Mas isso é papinho modesto. Tudo bem, o grupo é um punhado de estudantes de um curso do Satyros e que, para brindar e provar que algo valeu das aulas, encenaram a referida obra de Burgess. É como se fosse uma apresentação de final de ano da escola, com o perdão da má provocação. Mas mesmo assim, é modéstia achar-se um mero exercício cênico diante da força da história e, pasmei, a qualidade da peça.

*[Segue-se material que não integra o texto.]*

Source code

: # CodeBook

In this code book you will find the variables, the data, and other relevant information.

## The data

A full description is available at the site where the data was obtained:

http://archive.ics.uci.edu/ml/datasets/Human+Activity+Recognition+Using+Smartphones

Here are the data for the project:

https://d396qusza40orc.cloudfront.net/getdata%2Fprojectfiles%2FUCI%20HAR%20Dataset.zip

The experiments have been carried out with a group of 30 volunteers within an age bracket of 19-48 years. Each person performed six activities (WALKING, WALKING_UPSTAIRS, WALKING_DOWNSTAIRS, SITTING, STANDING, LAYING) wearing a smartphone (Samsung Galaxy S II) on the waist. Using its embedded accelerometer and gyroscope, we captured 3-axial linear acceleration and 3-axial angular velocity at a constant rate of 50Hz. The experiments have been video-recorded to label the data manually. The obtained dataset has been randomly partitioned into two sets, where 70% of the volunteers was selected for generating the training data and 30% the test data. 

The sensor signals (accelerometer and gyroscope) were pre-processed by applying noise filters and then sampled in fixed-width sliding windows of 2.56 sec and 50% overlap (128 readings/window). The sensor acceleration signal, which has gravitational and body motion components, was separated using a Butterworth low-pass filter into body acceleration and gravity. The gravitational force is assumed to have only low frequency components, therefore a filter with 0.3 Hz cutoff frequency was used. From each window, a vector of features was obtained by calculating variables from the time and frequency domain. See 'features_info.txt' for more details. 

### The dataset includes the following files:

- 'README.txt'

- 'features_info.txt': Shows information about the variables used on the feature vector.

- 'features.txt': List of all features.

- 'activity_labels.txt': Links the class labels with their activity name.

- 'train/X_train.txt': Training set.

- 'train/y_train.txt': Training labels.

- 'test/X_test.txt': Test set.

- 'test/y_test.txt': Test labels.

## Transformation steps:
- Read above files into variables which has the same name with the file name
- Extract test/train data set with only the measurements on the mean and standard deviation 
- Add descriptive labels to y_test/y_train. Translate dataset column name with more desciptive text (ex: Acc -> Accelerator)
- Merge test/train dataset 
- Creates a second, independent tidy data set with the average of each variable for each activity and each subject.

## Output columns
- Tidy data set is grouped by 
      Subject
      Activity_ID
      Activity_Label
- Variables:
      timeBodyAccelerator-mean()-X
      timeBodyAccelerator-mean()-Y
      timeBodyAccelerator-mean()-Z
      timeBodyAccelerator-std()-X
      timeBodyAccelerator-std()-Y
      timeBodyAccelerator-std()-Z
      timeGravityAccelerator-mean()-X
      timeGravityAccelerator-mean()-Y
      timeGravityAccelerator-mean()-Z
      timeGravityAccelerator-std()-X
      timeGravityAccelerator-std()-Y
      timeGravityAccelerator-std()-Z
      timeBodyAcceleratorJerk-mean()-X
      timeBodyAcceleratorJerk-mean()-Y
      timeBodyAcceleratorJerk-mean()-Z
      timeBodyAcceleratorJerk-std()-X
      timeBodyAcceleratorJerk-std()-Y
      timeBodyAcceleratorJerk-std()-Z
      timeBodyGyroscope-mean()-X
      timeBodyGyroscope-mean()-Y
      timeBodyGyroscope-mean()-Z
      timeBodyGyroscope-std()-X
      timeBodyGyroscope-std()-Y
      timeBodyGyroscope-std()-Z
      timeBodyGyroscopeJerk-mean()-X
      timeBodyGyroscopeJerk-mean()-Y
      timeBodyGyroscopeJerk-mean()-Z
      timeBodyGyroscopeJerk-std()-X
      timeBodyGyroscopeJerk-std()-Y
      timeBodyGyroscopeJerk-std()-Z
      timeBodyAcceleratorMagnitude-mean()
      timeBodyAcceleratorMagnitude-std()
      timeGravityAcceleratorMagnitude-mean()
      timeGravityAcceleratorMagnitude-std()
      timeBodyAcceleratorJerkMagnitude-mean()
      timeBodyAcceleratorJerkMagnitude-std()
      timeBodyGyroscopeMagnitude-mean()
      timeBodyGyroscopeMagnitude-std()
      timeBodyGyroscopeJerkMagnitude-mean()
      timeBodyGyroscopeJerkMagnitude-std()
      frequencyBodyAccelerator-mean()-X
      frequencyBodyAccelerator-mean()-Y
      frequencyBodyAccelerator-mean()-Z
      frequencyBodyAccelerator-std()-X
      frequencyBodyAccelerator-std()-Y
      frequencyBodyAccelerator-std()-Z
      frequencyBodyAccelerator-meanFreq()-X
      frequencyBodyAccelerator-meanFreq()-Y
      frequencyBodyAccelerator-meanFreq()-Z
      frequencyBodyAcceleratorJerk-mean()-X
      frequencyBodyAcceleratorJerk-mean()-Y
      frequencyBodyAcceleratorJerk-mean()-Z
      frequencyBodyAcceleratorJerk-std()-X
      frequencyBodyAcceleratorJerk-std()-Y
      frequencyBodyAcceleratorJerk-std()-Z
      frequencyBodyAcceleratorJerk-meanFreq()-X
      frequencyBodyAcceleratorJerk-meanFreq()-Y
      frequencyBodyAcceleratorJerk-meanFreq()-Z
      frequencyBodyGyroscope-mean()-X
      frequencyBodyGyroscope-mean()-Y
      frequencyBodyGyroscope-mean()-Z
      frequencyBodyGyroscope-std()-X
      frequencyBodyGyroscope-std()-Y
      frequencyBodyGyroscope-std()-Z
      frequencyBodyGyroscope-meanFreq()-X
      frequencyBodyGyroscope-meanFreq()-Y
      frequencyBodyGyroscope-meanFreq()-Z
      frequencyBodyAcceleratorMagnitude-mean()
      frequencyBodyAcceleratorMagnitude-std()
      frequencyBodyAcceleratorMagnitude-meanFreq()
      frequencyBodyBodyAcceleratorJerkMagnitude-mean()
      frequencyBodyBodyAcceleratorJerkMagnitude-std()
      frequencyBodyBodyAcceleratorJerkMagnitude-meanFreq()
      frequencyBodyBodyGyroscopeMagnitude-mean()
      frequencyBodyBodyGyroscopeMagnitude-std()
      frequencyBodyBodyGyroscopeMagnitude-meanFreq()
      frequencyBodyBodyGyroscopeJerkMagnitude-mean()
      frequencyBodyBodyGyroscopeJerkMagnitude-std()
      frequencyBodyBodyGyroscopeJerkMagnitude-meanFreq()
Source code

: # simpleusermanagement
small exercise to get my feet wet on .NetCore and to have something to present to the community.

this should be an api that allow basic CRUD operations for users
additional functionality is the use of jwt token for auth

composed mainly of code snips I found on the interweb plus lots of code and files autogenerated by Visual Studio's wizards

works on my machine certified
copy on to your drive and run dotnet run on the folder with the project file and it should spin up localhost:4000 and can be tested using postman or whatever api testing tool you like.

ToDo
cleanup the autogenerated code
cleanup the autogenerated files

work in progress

Falo assim, pois acompanhei, senão de muito perto a preparação de alguns personagens, ao menos colhi suas impressões de muito antes à estreia, e a expectativa era de aplaudir AO MENOS a coragem de aparecer, pois a sensação era de que a peça seria um fiasco senegalês. Mas não estou aqui para expor esses pormenores de pré-produção, não é mesmo?
De uma forma geral, o resultado é assustadoramente superior às expectativas criadas – talvez criadas propositalmente de forma negativa para que qualquer resultado seja um lucro; um veeelho truque barato. Mas a surpresa, justiça seja feita, é muito mais pela qualidade da peça do que pela baixa expectativa criada. Claro, a história ajuda, mas o que realmente impressionou é a desenvoltura de alguns tais ali no meio.
A adaptação da história é inteligente; não reproduz ao pé da letra o texto literário, mas o traz para um contexto muito mais nacional ao incluir elementos de nossa cultura (queira ou não), como as inserções de funk ou um programa de auditório, posicionando a história e todo seu papel de violência extrema de forma bastante adequada à nossa própria realidade – em tempos de agressões gratuitas nas ruas de São Paulo, este blogue¹ fez uma ótima relação entre a obra, a peça e a situação nas ruas de SP (eu já havia indicado essa resenha anteriormente, mas é muito boa, vale ser lida).
De ruim, talvez alguns erros irrelevantes de estreia na sonorização e, na opinião desse que escreve, a falta de termos ‘originais’ que estão presentes no livro. O texto da peça até tenta usar uma ou outra palavra inexistente no vocabulário, mas as inserções são tão tímidas que soa inadequado e não um linguajar dissidente, estranho e marginal como é no original.
No papel de Alex, Felipe Zacchi sai completamente de sua personalidade e assusta seus amigos² estuprando bonecas, mostrando que não é mais um marido recém chegado³, mas um ator em pleno desenvolvimento; e é de se respeitar as garotas que aparecem em menores ou nenhum traje para acompanhar a trama, sem nunca parecer um exagero ou um exercício livre de tentar chocar a plateia como costuma acontecer em outras peças da casa. Esse posicionamento claro do Satyros em algumas peças feitas com a única finalidade de se mostrar uma boceta, um pau, uma gozada só pra chocar sua plateia é bem… bobo.
A boceta, o pau e a gozada, estão presentes em Toltchok, mas são reféns de uma história fodida em que todos esses elementos não são individualidades importantes e pelos quais a peça gira em torno, pelo contrário: são esses elementos de erotismo grosseiro que dão a real noção de baixeza e violência inseridas em Laranja Mecânica.
É o clichê mais óbvio: de quando os elementos trabalham a favor da história, e não o contrário (como costuma acontecer em outras peças satyrianas).
A exibição durou 3 sábados seguidos, sempre com lotação máxima e ótimas impressões. Infelizmente, não farão mais apresentações mas há, na boca miúda, a chance de que reapareçam o ano que vem. E a torcida que fica é essa: para que retornem aos palcos, e assim que fizerem, este Sanduba dará o aviso e um toltchok na cara de quem não for.
Bruno Portella
¹Escrito por Luísa Valente no blogue Antroexposto Diálogos.
²Felipe Zacchi é amigo daqui.
³Felipe Zacchi atuou em Chego mais cedo em casa.
²Felipe Zacchi é amigo daqui.
³Felipe Zacchi atuou em Chego mais cedo em casa.